• THE INPUT
————
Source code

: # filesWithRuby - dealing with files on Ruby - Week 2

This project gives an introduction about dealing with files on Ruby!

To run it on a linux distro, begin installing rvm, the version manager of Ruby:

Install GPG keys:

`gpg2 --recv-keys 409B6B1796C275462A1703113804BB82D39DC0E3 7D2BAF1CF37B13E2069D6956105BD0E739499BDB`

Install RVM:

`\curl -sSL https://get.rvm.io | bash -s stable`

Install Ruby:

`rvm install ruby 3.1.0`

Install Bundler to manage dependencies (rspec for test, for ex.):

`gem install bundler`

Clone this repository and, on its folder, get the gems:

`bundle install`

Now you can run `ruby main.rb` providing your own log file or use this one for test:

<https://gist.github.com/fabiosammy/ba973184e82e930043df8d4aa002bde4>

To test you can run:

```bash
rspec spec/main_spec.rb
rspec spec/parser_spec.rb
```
————
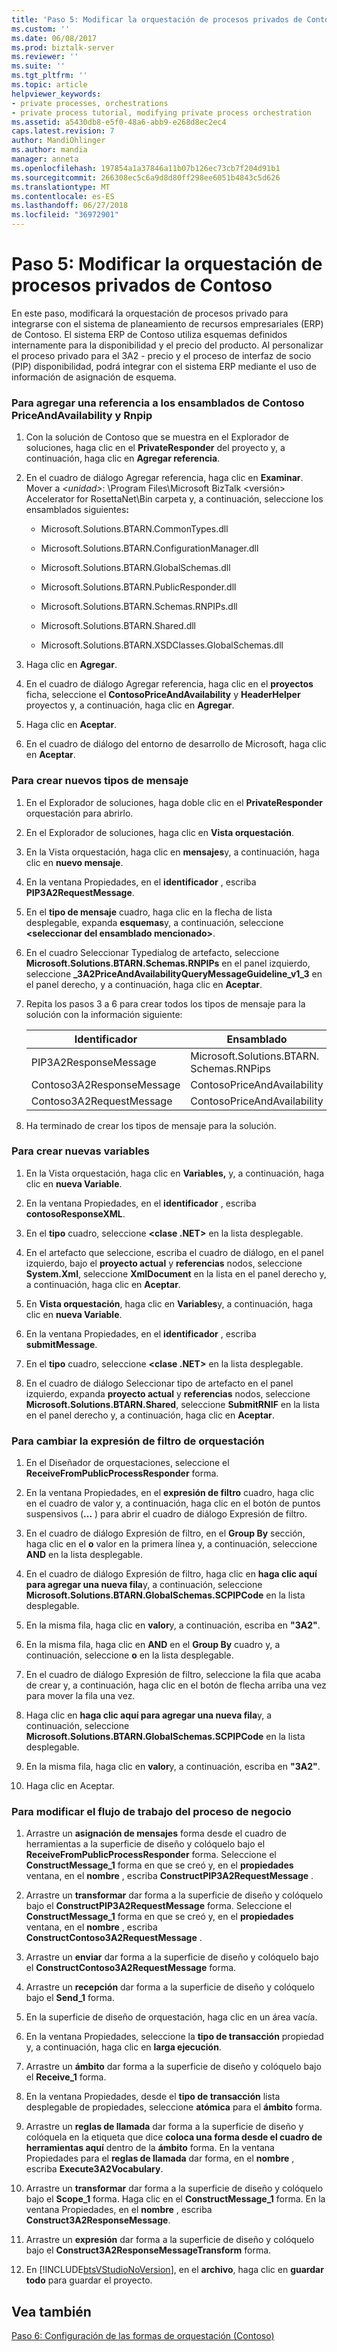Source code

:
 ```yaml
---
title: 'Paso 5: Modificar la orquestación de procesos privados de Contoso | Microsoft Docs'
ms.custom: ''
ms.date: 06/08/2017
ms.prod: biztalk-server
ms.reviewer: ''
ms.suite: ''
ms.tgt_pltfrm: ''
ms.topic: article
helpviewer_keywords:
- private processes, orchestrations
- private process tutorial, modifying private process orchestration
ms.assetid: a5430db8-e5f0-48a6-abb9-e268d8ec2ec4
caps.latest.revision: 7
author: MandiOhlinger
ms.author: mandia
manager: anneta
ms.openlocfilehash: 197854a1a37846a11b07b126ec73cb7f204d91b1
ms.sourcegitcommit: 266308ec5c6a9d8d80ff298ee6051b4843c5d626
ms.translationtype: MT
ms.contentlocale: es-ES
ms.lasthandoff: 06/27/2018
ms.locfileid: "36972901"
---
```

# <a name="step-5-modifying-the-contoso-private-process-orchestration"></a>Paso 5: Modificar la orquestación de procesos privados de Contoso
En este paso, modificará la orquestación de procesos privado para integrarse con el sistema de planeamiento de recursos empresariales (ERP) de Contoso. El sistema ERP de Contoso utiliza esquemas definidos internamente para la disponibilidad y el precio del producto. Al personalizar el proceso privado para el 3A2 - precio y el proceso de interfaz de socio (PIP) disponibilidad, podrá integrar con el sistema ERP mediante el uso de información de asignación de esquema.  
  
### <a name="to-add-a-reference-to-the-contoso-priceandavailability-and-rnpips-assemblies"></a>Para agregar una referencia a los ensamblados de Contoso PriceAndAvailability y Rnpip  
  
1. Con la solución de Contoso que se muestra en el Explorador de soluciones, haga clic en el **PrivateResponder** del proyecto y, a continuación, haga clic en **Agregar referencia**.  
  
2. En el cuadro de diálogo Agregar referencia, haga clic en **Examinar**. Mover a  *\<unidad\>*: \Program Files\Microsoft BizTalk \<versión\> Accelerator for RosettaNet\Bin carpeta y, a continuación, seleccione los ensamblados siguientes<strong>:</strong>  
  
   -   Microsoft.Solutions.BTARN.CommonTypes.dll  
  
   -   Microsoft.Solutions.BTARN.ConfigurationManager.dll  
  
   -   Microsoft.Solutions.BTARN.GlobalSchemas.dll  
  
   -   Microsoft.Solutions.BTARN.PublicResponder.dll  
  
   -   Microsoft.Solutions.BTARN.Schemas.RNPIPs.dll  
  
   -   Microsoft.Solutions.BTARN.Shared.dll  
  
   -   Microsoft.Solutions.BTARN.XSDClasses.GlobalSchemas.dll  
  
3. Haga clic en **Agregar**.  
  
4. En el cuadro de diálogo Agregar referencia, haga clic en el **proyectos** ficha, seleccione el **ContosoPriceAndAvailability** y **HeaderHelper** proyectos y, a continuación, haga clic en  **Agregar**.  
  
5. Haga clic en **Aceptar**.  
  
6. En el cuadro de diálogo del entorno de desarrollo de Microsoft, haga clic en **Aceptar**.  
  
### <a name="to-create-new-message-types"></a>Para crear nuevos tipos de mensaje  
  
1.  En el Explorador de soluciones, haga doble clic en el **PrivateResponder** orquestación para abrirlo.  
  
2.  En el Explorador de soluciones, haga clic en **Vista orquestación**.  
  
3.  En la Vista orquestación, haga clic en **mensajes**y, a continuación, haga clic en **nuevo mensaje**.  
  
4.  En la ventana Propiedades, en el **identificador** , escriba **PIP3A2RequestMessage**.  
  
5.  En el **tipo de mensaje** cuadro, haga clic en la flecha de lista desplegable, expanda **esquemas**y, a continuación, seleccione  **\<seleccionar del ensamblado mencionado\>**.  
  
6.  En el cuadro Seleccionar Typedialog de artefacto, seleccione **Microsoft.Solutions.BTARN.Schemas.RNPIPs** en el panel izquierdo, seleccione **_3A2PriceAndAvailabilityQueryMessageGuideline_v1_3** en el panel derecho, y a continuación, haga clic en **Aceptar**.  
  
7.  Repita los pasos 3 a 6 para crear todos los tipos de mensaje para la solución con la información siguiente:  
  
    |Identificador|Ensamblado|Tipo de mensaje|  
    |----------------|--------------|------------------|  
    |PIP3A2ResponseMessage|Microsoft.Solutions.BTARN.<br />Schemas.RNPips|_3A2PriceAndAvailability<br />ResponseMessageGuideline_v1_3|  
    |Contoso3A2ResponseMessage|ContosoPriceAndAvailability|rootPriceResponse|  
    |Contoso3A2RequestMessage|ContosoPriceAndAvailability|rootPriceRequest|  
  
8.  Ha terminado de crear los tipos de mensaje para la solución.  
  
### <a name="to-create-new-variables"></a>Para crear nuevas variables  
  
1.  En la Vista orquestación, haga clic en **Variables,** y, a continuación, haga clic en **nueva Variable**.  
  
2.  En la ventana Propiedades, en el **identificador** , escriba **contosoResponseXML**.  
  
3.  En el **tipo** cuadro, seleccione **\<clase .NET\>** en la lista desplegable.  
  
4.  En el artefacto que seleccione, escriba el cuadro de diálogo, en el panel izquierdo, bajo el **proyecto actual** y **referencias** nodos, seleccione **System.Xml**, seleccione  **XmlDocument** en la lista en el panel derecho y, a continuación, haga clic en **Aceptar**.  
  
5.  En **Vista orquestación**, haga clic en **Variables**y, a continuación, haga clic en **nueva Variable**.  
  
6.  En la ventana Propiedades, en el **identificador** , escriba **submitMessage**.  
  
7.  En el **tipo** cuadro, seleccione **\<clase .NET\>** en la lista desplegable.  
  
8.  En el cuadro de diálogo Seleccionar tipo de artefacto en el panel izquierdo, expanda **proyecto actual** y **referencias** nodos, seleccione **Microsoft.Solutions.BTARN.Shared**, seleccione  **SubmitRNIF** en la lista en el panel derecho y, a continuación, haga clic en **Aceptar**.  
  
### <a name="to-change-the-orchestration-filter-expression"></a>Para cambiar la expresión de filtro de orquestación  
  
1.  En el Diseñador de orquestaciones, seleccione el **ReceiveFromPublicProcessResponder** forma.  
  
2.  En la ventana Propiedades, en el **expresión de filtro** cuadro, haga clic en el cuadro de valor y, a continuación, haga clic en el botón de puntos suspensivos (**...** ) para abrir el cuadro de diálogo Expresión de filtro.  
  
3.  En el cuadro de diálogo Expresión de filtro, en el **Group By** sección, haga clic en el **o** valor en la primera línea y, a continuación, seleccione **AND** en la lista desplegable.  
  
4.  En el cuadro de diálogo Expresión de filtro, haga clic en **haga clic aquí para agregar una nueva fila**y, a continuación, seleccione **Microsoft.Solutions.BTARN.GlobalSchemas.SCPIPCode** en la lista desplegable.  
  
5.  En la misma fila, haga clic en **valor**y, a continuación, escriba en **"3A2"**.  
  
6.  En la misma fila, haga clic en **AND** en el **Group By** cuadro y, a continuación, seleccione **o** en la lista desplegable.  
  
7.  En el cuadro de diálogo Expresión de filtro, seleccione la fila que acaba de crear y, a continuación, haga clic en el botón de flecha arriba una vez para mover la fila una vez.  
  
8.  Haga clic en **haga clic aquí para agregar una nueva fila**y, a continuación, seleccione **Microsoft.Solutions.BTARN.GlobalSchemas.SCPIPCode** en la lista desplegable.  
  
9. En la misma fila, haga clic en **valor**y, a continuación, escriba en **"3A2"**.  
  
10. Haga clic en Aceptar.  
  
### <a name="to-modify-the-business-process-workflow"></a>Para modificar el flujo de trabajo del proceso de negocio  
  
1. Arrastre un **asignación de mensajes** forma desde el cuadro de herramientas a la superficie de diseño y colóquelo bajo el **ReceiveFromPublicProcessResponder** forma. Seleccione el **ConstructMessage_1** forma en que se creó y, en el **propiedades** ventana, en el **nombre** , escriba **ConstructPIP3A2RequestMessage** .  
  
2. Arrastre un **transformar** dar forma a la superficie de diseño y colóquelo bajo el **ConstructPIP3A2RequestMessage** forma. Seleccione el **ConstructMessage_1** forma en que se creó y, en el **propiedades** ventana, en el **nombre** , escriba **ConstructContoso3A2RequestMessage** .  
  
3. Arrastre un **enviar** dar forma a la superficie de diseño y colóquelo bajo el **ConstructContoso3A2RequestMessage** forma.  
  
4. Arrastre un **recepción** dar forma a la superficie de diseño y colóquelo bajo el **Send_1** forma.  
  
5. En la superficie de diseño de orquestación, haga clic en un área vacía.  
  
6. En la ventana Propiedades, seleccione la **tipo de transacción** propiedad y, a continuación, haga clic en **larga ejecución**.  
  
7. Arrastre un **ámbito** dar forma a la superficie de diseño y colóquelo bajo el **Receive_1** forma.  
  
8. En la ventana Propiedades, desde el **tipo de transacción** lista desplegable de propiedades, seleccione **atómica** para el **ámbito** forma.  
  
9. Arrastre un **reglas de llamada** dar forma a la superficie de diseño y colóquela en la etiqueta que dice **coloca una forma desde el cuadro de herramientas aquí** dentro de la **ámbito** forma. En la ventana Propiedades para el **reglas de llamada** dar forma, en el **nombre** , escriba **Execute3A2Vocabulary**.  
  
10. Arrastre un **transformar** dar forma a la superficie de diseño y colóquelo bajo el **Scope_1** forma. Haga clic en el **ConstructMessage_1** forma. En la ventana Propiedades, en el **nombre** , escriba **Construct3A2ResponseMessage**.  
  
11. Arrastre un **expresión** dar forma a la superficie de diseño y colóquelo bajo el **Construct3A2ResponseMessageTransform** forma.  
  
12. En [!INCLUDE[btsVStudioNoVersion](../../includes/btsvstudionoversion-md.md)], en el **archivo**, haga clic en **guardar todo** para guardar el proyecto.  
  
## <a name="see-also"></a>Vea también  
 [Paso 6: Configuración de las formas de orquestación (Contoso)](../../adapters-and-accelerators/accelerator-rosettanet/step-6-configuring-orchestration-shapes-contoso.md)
————
• ASSIGNMENT
Look above for the line holding "2. En el cuadro" and the line holding "del ensamblado mencionado\>**.". Retype both, and every line between them, word for word and nothing else.

• TASK RESULT
2. En el cuadro de diálogo Agregar referencia, haga clic en **Examinar**. Mover a  *\<unidad\>*: \Program Files\Microsoft BizTalk \<versión\> Accelerator for RosettaNet\Bin carpeta y, a continuación, seleccione los ensamblados siguientes<strong>:</strong>  
  
   -   Microsoft.Solutions.BTARN.CommonTypes.dll  
  
   -   Microsoft.Solutions.BTARN.ConfigurationManager.dll  
  
   -   Microsoft.Solutions.BTARN.GlobalSchemas.dll  
  
   -   Microsoft.Solutions.BTARN.PublicResponder.dll  
  
   -   Microsoft.Solutions.BTARN.Schemas.RNPIPs.dll  
  
   -   Microsoft.Solutions.BTARN.Shared.dll  
  
   -   Microsoft.Solutions.BTARN.XSDClasses.GlobalSchemas.dll  
  
3. Haga clic en **Agregar**.  
  
4. En el cuadro de diálogo Agregar referencia, haga clic en el **proyectos** ficha, seleccione el **ContosoPriceAndAvailability** y **HeaderHelper** proyectos y, a continuación, haga clic en  **Agregar**.  
  
5. Haga clic en **Aceptar**.  
  
6. En el cuadro de diálogo del entorno de desarrollo de Microsoft, haga clic en **Aceptar**.  
  
### <a name="to-create-new-message-types"></a>Para crear nuevos tipos de mensaje  
  
1.  En el Explorador de soluciones, haga doble clic en el **PrivateResponder** orquestación para abrirlo.  
  
2.  En el Explorador de soluciones, haga clic en **Vista orquestación**.  
  
3.  En la Vista orquestación, haga clic en **mensajes**y, a continuación, haga clic en **nuevo mensaje**.  
  
4.  En la ventana Propiedades, en el **identificador** , escriba **PIP3A2RequestMessage**.  
  
5.  En el **tipo de mensaje** cuadro, haga clic en la flecha de lista desplegable, expanda **esquemas**y, a continuación, seleccione  **\<seleccionar del ensamblado mencionado\>**.  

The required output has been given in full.